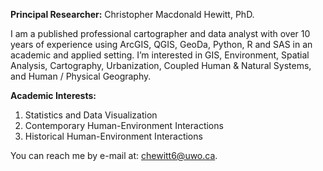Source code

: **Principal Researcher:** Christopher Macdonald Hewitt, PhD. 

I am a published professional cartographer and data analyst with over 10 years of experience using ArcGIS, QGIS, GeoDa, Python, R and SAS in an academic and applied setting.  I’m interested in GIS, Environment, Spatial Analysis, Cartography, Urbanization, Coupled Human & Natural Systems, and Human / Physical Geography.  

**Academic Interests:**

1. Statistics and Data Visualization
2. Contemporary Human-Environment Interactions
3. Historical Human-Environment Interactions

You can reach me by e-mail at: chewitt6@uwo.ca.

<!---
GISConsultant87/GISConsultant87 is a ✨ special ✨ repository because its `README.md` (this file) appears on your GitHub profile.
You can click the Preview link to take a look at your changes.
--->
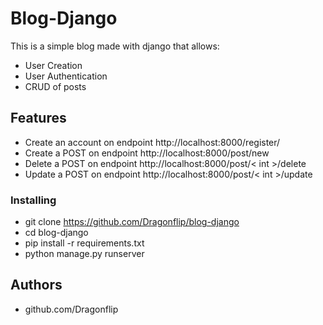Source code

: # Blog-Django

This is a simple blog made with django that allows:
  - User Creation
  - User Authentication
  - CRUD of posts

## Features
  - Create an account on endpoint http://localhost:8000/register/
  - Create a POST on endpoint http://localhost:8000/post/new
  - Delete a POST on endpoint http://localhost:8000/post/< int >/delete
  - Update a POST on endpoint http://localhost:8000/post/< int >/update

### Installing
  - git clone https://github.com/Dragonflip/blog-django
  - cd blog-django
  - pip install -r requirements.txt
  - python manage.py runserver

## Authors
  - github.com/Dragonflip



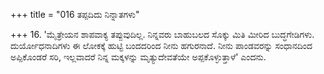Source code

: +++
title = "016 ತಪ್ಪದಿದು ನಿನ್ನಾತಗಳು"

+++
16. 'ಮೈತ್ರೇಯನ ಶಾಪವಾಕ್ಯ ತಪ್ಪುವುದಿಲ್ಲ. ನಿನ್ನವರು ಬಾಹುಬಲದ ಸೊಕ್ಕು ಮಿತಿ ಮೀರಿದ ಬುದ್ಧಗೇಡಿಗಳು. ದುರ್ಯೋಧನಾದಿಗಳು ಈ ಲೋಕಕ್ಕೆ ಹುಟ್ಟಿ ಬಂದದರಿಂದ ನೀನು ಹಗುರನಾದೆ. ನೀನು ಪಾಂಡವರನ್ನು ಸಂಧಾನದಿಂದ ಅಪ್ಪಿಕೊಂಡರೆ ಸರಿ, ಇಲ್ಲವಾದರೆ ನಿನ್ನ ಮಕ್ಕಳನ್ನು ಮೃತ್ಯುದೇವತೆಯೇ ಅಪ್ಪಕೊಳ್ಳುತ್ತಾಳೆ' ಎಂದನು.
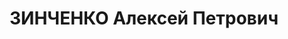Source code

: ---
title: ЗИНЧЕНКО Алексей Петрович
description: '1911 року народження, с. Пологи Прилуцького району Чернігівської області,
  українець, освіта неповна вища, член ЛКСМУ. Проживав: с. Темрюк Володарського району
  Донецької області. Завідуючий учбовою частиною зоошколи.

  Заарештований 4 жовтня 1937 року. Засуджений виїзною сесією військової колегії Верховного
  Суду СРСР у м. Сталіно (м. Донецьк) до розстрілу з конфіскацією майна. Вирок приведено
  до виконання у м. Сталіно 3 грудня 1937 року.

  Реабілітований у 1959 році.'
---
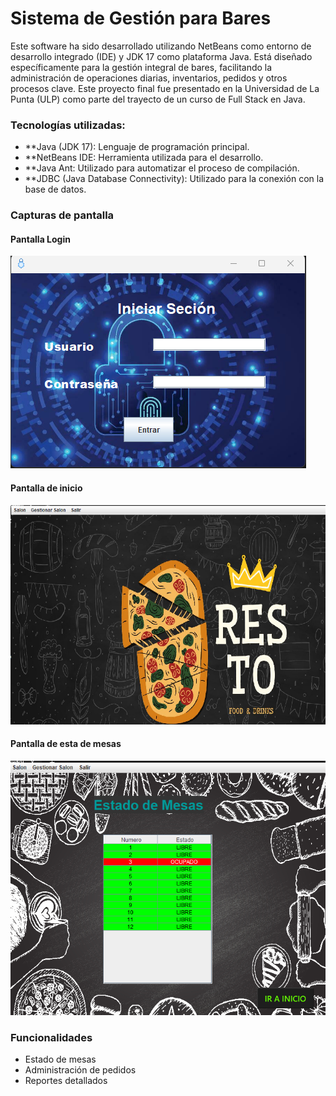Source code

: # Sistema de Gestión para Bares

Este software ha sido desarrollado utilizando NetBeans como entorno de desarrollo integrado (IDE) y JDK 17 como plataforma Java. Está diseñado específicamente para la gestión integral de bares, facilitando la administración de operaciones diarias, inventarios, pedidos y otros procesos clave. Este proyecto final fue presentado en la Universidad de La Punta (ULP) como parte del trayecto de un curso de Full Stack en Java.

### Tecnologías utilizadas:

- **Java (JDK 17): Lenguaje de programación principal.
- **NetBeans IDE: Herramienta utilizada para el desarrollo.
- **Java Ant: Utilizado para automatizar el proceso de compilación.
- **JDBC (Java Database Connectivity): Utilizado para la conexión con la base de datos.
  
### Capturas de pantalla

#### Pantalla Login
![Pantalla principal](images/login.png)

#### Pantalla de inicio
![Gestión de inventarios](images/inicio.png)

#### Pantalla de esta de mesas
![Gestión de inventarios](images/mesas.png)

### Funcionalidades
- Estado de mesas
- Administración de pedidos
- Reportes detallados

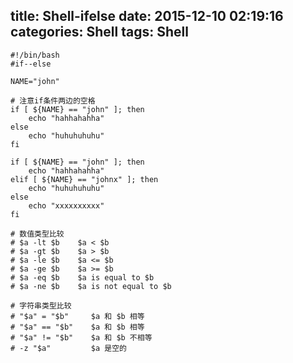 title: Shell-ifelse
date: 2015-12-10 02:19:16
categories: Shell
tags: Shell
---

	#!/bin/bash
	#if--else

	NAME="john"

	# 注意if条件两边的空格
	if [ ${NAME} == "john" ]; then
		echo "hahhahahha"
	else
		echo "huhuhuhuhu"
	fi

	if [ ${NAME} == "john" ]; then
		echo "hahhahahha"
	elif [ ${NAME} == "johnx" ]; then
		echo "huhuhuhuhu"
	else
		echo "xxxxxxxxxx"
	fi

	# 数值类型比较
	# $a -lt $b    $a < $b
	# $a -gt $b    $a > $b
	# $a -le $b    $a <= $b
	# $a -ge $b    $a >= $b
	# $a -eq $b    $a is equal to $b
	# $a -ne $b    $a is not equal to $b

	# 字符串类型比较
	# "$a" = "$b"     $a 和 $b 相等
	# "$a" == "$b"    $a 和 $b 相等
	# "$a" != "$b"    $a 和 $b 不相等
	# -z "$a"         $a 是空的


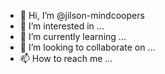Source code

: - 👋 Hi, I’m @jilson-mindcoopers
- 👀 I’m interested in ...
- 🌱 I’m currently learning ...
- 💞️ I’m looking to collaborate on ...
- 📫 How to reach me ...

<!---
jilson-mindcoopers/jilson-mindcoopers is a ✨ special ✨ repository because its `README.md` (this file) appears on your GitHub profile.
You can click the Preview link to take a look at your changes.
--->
..............................
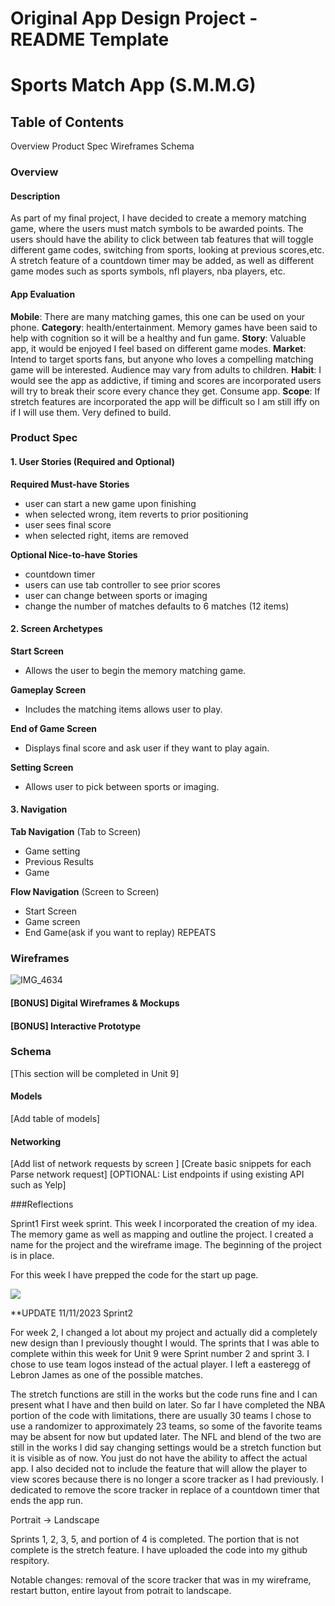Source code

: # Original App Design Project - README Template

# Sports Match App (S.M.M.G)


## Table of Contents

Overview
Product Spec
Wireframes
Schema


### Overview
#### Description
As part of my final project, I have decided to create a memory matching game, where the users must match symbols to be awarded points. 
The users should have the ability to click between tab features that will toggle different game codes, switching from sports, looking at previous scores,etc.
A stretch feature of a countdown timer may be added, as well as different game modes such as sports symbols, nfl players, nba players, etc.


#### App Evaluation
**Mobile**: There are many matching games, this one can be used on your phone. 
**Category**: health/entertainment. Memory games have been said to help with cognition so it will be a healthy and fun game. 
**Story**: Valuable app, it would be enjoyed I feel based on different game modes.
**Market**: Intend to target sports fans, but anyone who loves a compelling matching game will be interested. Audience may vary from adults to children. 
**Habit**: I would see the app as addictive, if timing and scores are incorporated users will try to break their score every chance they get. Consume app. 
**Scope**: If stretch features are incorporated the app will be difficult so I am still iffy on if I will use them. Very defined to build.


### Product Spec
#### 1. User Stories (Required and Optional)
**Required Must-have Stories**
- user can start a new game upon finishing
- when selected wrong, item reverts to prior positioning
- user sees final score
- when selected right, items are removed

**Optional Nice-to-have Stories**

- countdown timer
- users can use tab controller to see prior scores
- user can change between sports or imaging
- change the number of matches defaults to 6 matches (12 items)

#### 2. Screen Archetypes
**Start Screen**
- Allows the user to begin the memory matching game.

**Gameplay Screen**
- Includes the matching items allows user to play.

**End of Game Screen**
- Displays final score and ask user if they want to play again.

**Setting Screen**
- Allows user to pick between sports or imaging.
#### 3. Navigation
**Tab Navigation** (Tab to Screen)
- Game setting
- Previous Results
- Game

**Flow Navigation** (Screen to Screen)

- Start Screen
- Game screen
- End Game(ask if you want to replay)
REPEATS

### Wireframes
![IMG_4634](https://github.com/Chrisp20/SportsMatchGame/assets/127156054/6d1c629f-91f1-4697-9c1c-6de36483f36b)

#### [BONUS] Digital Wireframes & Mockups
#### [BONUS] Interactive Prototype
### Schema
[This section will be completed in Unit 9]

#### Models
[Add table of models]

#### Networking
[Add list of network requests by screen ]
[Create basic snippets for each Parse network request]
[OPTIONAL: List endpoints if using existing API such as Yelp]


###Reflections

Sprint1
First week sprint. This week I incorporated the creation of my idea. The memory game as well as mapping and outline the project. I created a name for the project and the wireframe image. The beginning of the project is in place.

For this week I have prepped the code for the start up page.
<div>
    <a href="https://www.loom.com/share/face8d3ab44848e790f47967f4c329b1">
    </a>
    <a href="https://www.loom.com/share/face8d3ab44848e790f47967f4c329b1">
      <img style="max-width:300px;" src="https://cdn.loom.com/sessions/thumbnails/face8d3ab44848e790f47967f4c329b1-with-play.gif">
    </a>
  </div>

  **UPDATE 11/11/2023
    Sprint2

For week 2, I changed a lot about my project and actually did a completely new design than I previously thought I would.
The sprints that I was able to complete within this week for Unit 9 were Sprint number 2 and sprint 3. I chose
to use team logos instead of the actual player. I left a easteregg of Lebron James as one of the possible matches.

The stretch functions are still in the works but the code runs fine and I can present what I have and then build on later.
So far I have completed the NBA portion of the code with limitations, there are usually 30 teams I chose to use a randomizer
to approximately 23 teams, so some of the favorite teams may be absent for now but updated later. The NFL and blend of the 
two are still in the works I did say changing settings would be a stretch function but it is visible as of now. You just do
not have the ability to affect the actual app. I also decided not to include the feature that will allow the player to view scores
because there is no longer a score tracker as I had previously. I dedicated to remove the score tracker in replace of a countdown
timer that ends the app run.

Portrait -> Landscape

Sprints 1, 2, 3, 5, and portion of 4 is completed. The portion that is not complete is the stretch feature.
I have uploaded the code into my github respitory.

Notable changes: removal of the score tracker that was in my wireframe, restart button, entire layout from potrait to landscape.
..............................
■ TASK INSTRUCTIONS
In the entries above, find the line with "- Create a POST" and the line with "Заарештований 4 жовтня". Return exactly those lines and all the ones between them, pictures excluded.

■ RESULT OF THIS TASK
  - Create a POST on endpoint http://localhost:8000/post/new
  - Delete a POST on endpoint http://localhost:8000/post/< int >/delete
  - Update a POST on endpoint http://localhost:8000/post/< int >/update

### Installing
  - git clone https://github.com/Dragonflip/blog-django
  - cd blog-django
  - pip install -r requirements.txt
  - python manage.py runserver

## Authors
  - github.com/Dragonflip



Source code

: +++
title = "016 ತಪ್ಪದಿದು ನಿನ್ನಾತಗಳು"

+++
16. 'ಮೈತ್ರೇಯನ ಶಾಪವಾಕ್ಯ ತಪ್ಪುವುದಿಲ್ಲ. ನಿನ್ನವರು ಬಾಹುಬಲದ ಸೊಕ್ಕು ಮಿತಿ ಮೀರಿದ ಬುದ್ಧಗೇಡಿಗಳು. ದುರ್ಯೋಧನಾದಿಗಳು ಈ ಲೋಕಕ್ಕೆ ಹುಟ್ಟಿ ಬಂದದರಿಂದ ನೀನು ಹಗುರನಾದೆ. ನೀನು ಪಾಂಡವರನ್ನು ಸಂಧಾನದಿಂದ ಅಪ್ಪಿಕೊಂಡರೆ ಸರಿ, ಇಲ್ಲವಾದರೆ ನಿನ್ನ ಮಕ್ಕಳನ್ನು ಮೃತ್ಯುದೇವತೆಯೇ ಅಪ್ಪಕೊಳ್ಳುತ್ತಾಳೆ' ಎಂದನು.
Source code

: ---
title: ЗИНЧЕНКО Алексей Петрович
description: '1911 року народження, с. Пологи Прилуцького району Чернігівської області,
  українець, освіта неповна вища, член ЛКСМУ. Проживав: с. Темрюк Володарського району
  Донецької області. Завідуючий учбовою частиною зоошколи.

  Заарештований 4 жовтня 1937 року. Засуджений виїзною сесією військової колегії Верховного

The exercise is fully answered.